▸ **WORK TO BE COMPLETED**
Of all the entries below, retype only the lines from the one with "pas et sur le site web du cours." through the one with "Commencez le cours", exactly as they appear.

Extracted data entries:
*****

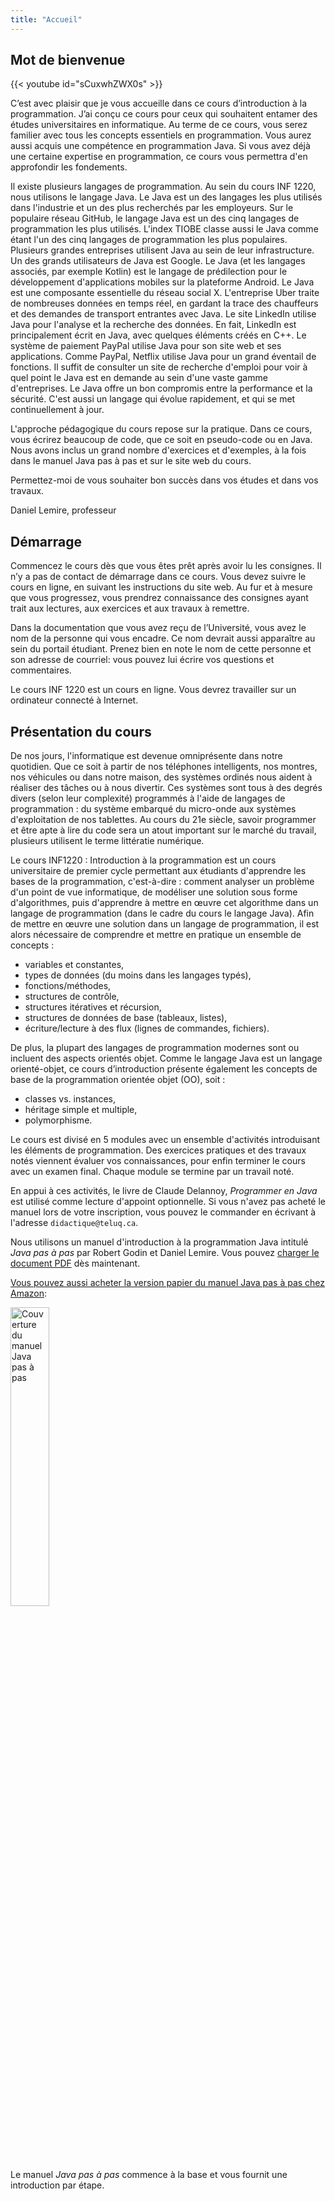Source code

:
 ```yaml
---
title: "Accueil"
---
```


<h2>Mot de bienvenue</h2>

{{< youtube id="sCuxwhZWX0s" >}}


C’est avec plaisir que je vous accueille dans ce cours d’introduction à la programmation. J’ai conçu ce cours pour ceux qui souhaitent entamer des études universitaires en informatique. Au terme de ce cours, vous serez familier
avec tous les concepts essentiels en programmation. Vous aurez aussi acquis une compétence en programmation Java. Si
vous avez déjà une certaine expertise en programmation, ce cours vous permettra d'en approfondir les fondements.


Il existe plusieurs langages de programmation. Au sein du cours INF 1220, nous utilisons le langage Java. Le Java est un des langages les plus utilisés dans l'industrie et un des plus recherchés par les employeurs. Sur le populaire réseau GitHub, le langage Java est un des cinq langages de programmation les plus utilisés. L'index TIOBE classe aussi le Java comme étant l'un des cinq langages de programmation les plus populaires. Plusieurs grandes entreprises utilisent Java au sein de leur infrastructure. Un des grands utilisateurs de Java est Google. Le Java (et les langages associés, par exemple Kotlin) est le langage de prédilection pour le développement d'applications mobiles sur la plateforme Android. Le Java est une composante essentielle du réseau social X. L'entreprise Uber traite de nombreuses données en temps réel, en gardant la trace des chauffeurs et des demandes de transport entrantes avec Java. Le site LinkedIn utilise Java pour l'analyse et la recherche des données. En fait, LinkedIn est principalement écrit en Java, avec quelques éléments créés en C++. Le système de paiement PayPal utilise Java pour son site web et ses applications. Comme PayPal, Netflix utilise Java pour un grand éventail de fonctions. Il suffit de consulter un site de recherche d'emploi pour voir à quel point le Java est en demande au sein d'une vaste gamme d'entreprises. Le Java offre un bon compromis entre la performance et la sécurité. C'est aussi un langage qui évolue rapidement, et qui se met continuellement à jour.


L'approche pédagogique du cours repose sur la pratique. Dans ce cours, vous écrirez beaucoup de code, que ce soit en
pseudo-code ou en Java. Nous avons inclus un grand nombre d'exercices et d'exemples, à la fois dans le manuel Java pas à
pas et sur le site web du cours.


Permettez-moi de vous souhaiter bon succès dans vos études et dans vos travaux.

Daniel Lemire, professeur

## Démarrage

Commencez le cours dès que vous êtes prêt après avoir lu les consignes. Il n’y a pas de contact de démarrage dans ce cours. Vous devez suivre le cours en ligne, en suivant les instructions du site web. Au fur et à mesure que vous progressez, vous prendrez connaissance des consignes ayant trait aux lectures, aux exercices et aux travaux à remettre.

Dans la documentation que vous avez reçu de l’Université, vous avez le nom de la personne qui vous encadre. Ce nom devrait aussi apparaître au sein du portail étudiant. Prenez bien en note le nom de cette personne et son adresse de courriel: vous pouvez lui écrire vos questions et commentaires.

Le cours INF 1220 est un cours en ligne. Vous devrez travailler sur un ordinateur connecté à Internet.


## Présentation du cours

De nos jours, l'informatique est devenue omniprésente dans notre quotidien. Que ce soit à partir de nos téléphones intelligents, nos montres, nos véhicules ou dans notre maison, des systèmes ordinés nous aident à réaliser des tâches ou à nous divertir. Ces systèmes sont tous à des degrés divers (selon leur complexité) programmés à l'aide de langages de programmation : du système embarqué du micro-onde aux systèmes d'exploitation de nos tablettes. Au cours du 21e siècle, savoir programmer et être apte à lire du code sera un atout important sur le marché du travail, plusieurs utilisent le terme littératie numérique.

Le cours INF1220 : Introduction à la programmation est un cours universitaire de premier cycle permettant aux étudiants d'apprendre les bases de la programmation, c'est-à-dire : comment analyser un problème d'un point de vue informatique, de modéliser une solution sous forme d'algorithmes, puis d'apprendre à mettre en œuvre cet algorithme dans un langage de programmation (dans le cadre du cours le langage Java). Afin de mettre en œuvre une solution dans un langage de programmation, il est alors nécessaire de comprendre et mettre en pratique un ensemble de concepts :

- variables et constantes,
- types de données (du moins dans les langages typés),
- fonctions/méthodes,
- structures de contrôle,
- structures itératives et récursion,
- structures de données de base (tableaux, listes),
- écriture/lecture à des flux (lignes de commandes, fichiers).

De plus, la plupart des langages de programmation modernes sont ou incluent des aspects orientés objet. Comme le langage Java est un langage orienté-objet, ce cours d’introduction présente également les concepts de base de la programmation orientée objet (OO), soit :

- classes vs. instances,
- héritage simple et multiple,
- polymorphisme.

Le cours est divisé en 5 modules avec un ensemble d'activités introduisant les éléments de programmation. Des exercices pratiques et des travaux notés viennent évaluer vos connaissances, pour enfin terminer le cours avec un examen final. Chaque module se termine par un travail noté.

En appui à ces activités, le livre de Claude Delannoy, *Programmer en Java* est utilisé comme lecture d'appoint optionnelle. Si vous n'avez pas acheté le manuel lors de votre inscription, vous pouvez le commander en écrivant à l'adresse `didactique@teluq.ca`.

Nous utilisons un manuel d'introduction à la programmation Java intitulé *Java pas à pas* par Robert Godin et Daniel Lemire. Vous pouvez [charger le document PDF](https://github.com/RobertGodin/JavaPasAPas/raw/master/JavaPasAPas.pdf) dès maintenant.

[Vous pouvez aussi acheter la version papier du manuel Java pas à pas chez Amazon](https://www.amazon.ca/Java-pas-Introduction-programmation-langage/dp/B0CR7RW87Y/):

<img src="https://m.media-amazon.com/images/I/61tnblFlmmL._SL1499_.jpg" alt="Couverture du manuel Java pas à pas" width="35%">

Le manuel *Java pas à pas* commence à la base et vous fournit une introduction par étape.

*****

▸ **REPLY TO THE EXERCISE**
pas et sur le site web du cours.


Permettez-moi de vous souhaiter bon succès dans vos études et dans vos travaux.

Daniel Lemire, professeur

## Démarrage

Commencez le cours dès que vous êtes prêt après avoir lu les consignes. Il n’y a pas de contact de démarrage dans ce cours. Vous devez suivre le cours en ligne, en suivant les instructions du site web. Au fur et à mesure que vous progressez, vous prendrez connaissance des consignes ayant trait aux lectures, aux exercices et aux travaux à remettre.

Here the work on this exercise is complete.